A few days ago,
I came home to find the little apartment I share with Saffy and Amanda
positively vibrating. The minute the lift door opened, you could feel the floor
shuddering to a muffled beat.
At first, I thought the music was coming from our
new neighbours, a pair of doped out advertising executives from Australia who
spent all weekend either lying by the pool or standing next to a blazing
barbeque.
Amanda thought one of them looked a lot like Hugh
Jackman (“Have you seen him in his Speedos? Oh my God. Here, Saffy, give me
back my binoculars!”) and decided that all her dating problems had been solved.
Imagine her disappointment when after lying in wait all Sunday and then
accidentally on purpose bumping into Matthew on his way home from the barbeque,
the first thing he said was, “Oh, hi, pleased to meet you, Amanda. This is my
boyfriend, Peter!”
“Seriously?” she asked. According to Peter, who
turned out to be Barney Chen’s ex, Amanda spun around smartly on her heels and
walked back into our apartment, slamming the door shut.
Anyway, the loud music. My first thought was to
call the condo’s management office to complain, but then it occurred to me that
the noise was actually coming from our flat.
I opened the door and was smacked by a solid wall
of sound. The volume on our cheap-assed stereo was turned up so high, the
pictures on the walls were literally shaking.
In the middle of lounge room, Saffy was gyrating,
her eyes closed and her arms waving in the air, and her screaming somehow
managing to rise over the ear-drum busting acoustics.
“Baby, every time I love you, in and out my life,
in and out baby! Tell me!” she screeched.
In spite of the fact that I felt as if my heart was
being pile driven right into the floor, there was something immediately uplifting
about the song, its joyous mood overriding the complete certainty that we were
probably breaking some law about public disturbance. There was something so
incredibly happy about this song that without my even being aware of it, my
toes started tapping and the body began moving. By the time Saffy noticed that
there was someone else in the room, I had already joined her in the middle of
the room dancing.
We played Michael Jackson’s ‘Love Never Felt So
Good’ at least another six times, dancing like there was no tomorrow, before we
collapsed in sweaty piles on the sofa.
“Isn’t this just the best song ever?” Saffy sighed,
her skin glowing with an unaccustomed flush. “Amazing that he never released
it. So much better than some of his later ones about healing the world and
saving the children because they are our future and stuff. Those songs were so depressing, lemme tell ya!”
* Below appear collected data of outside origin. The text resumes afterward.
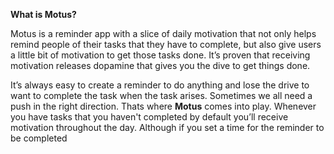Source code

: <p><strong>What is Motus?</strong></p>
<p>Motus is a reminder app with a slice of daily motivation that not only helps remind people of their tasks that they have to complete, but also give users a little bit of motivation to get those tasks done. It’s proven that receiving motivation releases dopamine that gives you the dive to get things done.</p>
<p>It’s always easy to create a reminder to do anything and lose the drive to want to complete the task when the task arises. Sometimes we all need a push in the right direction. Thats where <strong>Motus</strong> comes into play. Whenever you have tasks that you haven't completed by default you’ll receive motivation throughout the day. Although if you set a time for the reminder to be completed</p>
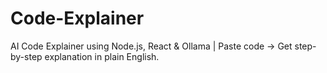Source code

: # Code-Explainer
AI Code Explainer using Node.js, React &amp; Ollama | Paste code → Get step-by-step explanation in plain English.
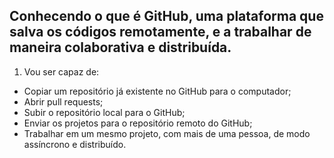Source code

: ## Conhecendo o que é GitHub, uma plataforma que salva os códigos remotamente, e a trabalhar de maneira colaborativa e distribuída.

1. Vou ser capaz de:
  - Copiar um repositório já existente no GitHub para o computador;
  - Abrir pull requests;
  - Subir o repositório local para o GitHub;
  - Enviar os projetos para o repositório remoto do GitHub;
  - Trabalhar em um mesmo projeto, com mais de uma pessoa, de modo assíncrono e distribuído.
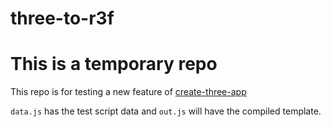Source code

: # three-to-r3f

# This is a temporary repo
This repo is for testing a new feature of [create-three-app](../create-three-app)


`data.js` has the test script data and `out.js` will have the compiled template. 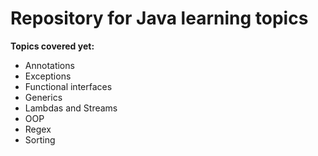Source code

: # Repository for Java learning topics
**Topics covered yet:**
- Annotations
- Exceptions
- Functional interfaces
- Generics
- Lambdas and Streams
- OOP
- Regex
- Sorting
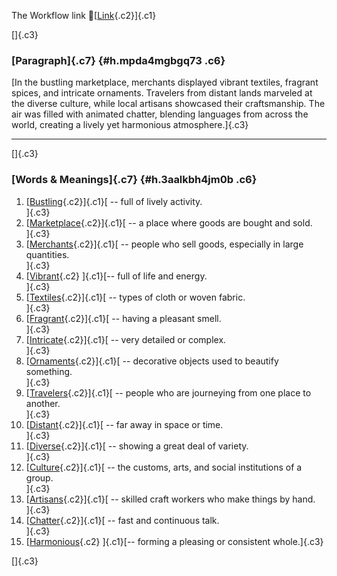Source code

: The Workflow link
👏[[Link](https://www.google.com/url?q=http://www.google.com&sa=D&source=editors&ust=1758745104729041&usg=AOvVaw2FHNksQ3EkV2aPbAfxRex2){.c2}]{.c1}

[]{.c3}

### [Paragraph]{.c7} {#h.mpda4mgbgq73 .c6}

[In the bustling marketplace, merchants displayed vibrant textiles,
fragrant spices, and intricate ornaments. Travelers from distant lands
marveled at the diverse culture, while local artisans showcased their
craftsmanship. The air was filled with animated chatter, blending
languages from across the world, creating a lively yet harmonious
atmosphere.]{.c3}

------------------------------------------------------------------------

[]{.c3}

### [Words & Meanings]{.c7} {#h.3aalkbh4jm0b .c6}

1.  [[Bustling](https://www.google.com/url?q=http://www.google.com&sa=D&source=editors&ust=1758745104730807&usg=AOvVaw1Dmj-KSyoOO4mzPgTEJus7){.c2}]{.c1}[ --
    full of lively activity.\
    ]{.c3}
2.  [[Marketplace](https://www.google.com/url?q=http://www.google.com&sa=D&source=editors&ust=1758745104731162&usg=AOvVaw27pG_ZOFv9b5bzAI7959EK){.c2}]{.c1}[ --
    a place where goods are bought and sold.\
    ]{.c3}
3.  [[Merchants](https://www.google.com/url?q=http://www.google.com&sa=D&source=editors&ust=1758745104731529&usg=AOvVaw29zlFIvNppLAX5hC1MP_5L){.c2}]{.c1}[ --
    people who sell goods, especially in large quantities.\
    ]{.c3}
4.  [[Vibrant](https://www.google.com/url?q=http://www.google.com&sa=D&source=editors&ust=1758745104731959&usg=AOvVaw1EhLQvRnnpYNfuMdej4I4B){.c2}
    ]{.c1}[-- full of life and energy.\
    ]{.c3}
5.  [[Textiles](https://www.google.com/url?q=http://www.google.com&sa=D&source=editors&ust=1758745104732363&usg=AOvVaw03dKGxys8JfRu5v4vvMz60){.c2}]{.c1}[ --
    types of cloth or woven fabric.\
    ]{.c3}
6.  [[Fragrant](https://www.google.com/url?q=http://www.google.com&sa=D&source=editors&ust=1758745104732729&usg=AOvVaw2LWVaNWlO9vMMB96gXCFG9){.c2}]{.c1}[ --
    having a pleasant smell.\
    ]{.c3}
7.  [[Intricate](https://www.google.com/url?q=http://www.google.com&sa=D&source=editors&ust=1758745104733087&usg=AOvVaw1E8tnh-Tb0ihrTiSZJz_i9){.c2}]{.c1}[ --
    very detailed or complex.\
    ]{.c3}
8.  [[Ornaments](https://www.google.com/url?q=http://www.google.com&sa=D&source=editors&ust=1758745104733381&usg=AOvVaw2ba4NskL86Qk8fs3QC31sZ){.c2}]{.c1}[ --
    decorative objects used to beautify something.\
    ]{.c3}
9.  [[Travelers](https://www.google.com/url?q=http://www.google.com&sa=D&source=editors&ust=1758745104733774&usg=AOvVaw2sKAajTu4VuA8Z52mpxDeN){.c2}]{.c1}[ --
    people who are journeying from one place to another.\
    ]{.c3}
10. [[Distant](https://www.google.com/url?q=http://www.google.com&sa=D&source=editors&ust=1758745104734223&usg=AOvVaw0ysfXVmwS21xIXwiVcGBts){.c2}]{.c1}[ --
    far away in space or time.\
    ]{.c3}
11. [[Diverse](https://www.google.com/url?q=http://www.google.com&sa=D&source=editors&ust=1758745104734598&usg=AOvVaw1-8iU9QSXawOAJx3_EPdG5){.c2}]{.c1}[ --
    showing a great deal of variety.\
    ]{.c3}
12. [[Culture](https://www.google.com/url?q=http://www.google.com&sa=D&source=editors&ust=1758745104734967&usg=AOvVaw1-JnuT5-5h2BylVWB_EAsK){.c2}]{.c1}[ --
    the customs, arts, and social institutions of a group.\
    ]{.c3}
13. [[Artisans](https://www.google.com/url?q=http://www.google.com&sa=D&source=editors&ust=1758745104735364&usg=AOvVaw1VX1dISanPpLEj8POaqEq6){.c2}]{.c1}[ --
    skilled craft workers who make things by hand.\
    ]{.c3}
14. [[Chatter](https://www.google.com/url?q=http://www.google.com&sa=D&source=editors&ust=1758745104735730&usg=AOvVaw2Lg8dJkeqgGdTYjhcWZKIw){.c2}]{.c1}[ --
    fast and continuous talk.\
    ]{.c3}
15. [[Harmonious](https://www.google.com/url?q=http://www.google.com&sa=D&source=editors&ust=1758745104736059&usg=AOvVaw07aI1oTTv0yZoDwXrxiTkW){.c2}
    ]{.c1}[-- forming a pleasing or consistent whole.]{.c3}

[]{.c3}
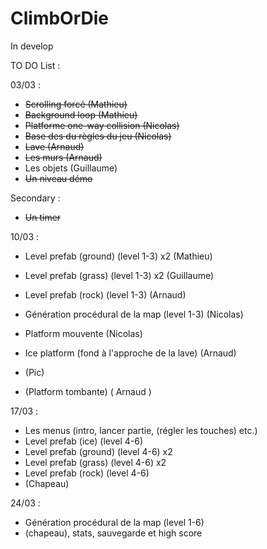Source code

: # ClimbOrDie

In develop

TO DO List :

03/03 :

- ~~Scrolling forcé (Mathieu)~~
- ~~Background loop (Mathieu)~~
- ~~Platforme one-way collision (Nicolas)~~
- ~~Base des du règles du jeu (Nicolas)~~
- ~~Lave (Arnaud)~~
- ~~Les murs (Arnaud)~~
- Les objets (Guillaume)
- ~~Un niveau démo~~

Secondary :

- ~~Un timer~~

10/03 :

- Level prefab (ground) (level 1-3) x2 (Mathieu)
- Level prefab (grass) (level 1-3) x2 (Guillaume)
- Level prefab (rock) (level 1-3) (Arnaud)

- Génération procédural de la map (level 1-3) (Nicolas)

- Platform mouvente (Nicolas)
- Ice platform (fond à l'approche de la lave) (Arnaud)
- (Pic)
- (Platform tombante) ( Arnaud )

17/03 :

- Les menus (intro, lancer partie, (régler les touches) etc.)
- Level prefab (ice) (level 4-6)
- Level prefab (ground) (level 4-6) x2
- Level prefab (grass) (level 4-6) x2
- Level prefab (rock) (level 4-6)
- (Chapeau)

24/03 :

- Génération procédural de la map (level 1-6)
- (chapeau), stats, sauvegarde et high score
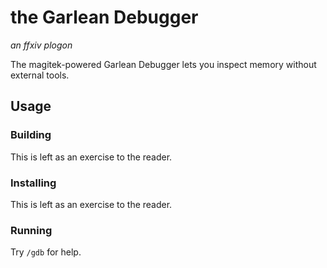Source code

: # the Garlean Debugger

_an ffxiv plogon_

The magitek-powered Garlean Debugger lets you inspect memory without external tools.

## Usage

### Building

This is left as an exercise to the reader.

### Installing

This is left as an exercise to the reader.

### Running

Try `/gdb` for help.
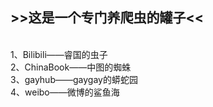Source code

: <h2>>>这是一个专门养爬虫的罐子<<</h2><br>
1、Bilibili——睿国的虫子<br>
2、ChinaBook——中图的蜘蛛<br>
3、gayhub——gaygay的蟒蛇园<br>
4、weibo——微博的鲨鱼海<br>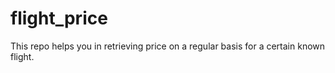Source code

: # flight_price
This repo helps you in retrieving price on a regular basis for a certain known flight.
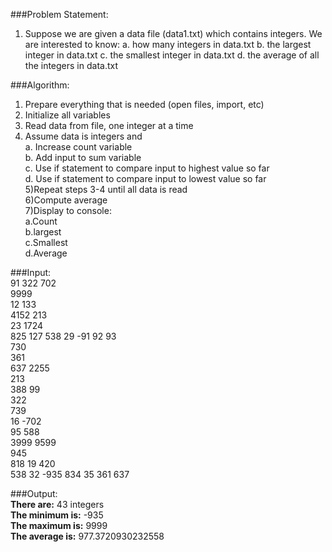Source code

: ###Problem Statement:  
1)	Suppose we are given a data file (data1.txt) which contains integers. We are interested to know:
	a.	how many integers in data.txt
	b.	the largest integer in data.txt
	c.	the smallest integer in data.txt
	d.	the average of all the integers in data.txt


###Algorithm:  
1) Prepare everything that is needed (open files, import, etc)  
2) Initialize all variables  
3) Read data from file, one integer at a time  
4) Assume data is integers and  
    a. Increase count variable  
    b. Add input to sum variable  
    c. Use if statement to compare input to highest value so far  
    d. Use if statement to compare input to lowest value so far  
5)Repeat steps 3-4 until all data is read  
6)Compute average  
7)Display to console:  
    a.Count  
    b.largest  
    c.Smallest  
    d.Average  


###Input:  
91 322 702  
9999  
12 133  
4152 213  
23 1724  
825 127 538 29 -91 92 93  
730  
361  
637 2255  
213  
388 99  
322  
739  
16 -702  
95 588  
3999 9599  
945  
818 19 420  
538 32 -935 834 35 361 637  


###Output:  
**There are:** 43 integers  
**The minimum is:** -935  
**The maximum is:** 9999  
**The average is:** 977.3720930232558  
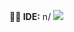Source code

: <strong>👩‍💻 IDE:</strong>
n/
<image src= "https://img.shields.io/badge/Eclipse-2C2255?style=for-the-badge&logo=eclipse&logoColor=white">
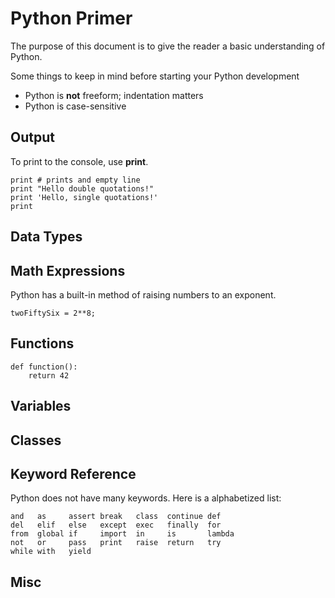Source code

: # Python Primer
The purpose of this document is to give the reader a basic understanding of Python.

Some things to keep in mind before starting your Python development

 * Python is **not** freeform; indentation matters
 * Python is case-sensitive


## Output
To print to the console, use **print**.

    print # prints and empty line
    print "Hello double quotations!"
    print 'Hello, single quotations!'
    print

## Data Types

## Math Expressions


Python has a built-in method of raising numbers to an exponent.

    twoFiftySix = 2**8;
    
## Functions
    def function():
        return 42

## Variables


## Classes

## Keyword Reference
Python does not have many keywords. Here is a alphabetized list:

    and   as     assert break   class  continue def
    del   elif   else   except  exec   finally  for
    from  global if     import  in     is       lambda
    not   or     pass   print   raise  return   try
    while with   yield
    
## Misc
“Nobody writes songs like this anymore,” I said.
“I wonder what else he had hidden away in
Wonderland!”
“Neverland,” I said.
“You’re being annoying now,” Saffy said.
Of course, you can imagine what happened when we
discovered there was an extended version of the song featuring Justin
Timberlake. Saffy ran the music video on our TV, cranked up the volume and we
spent the rest of the afternoon trying to recreate the dance moves in our
living room.
“My God, that Justin Timberlake can really move!”
Saffy reported to Amanda later that night.
Amanda looked doubtful. “Michael Jackson? Really? I
just started losing interest in him when he started singing about angels and
saving the planet…”
Saffy waved her hand. “This song is from before he
went all Greenpeace on us. Here, lemme play it for you!”
Which is how half an hour later, we were still
dancing and singing at the top of our voices.
“Oh my God, this song is so fun!” Amanda yelled.
“Gotta fly, gotta sing, can’t believe I can’t take
it, cause baby, every time I love you!” Saffy shouted as she stood in front of
a fan, the wind whipping her shirt around, while her hair did a remarkable
impersonation of Michael Jackson’s.
The next morning, Barney Chen rang to say that
Peter had asked him to ask us if we could lower the volume on our music. “He
says it’s like living right next to a nightclub!” he growled. “What’s going on
over there?”
“It’s Michael Jackson’s ‘Love Never Felt So Good’!”
Barney’s judgmental tone changed immediately. “Oh
my God, I love that song! Are you doing one of those looping dance-a-thons? Is
that what you guys were doing? I am so coming over tonight!”
Sharyn says single people just have the best fun.
For once, no one is contradicting her.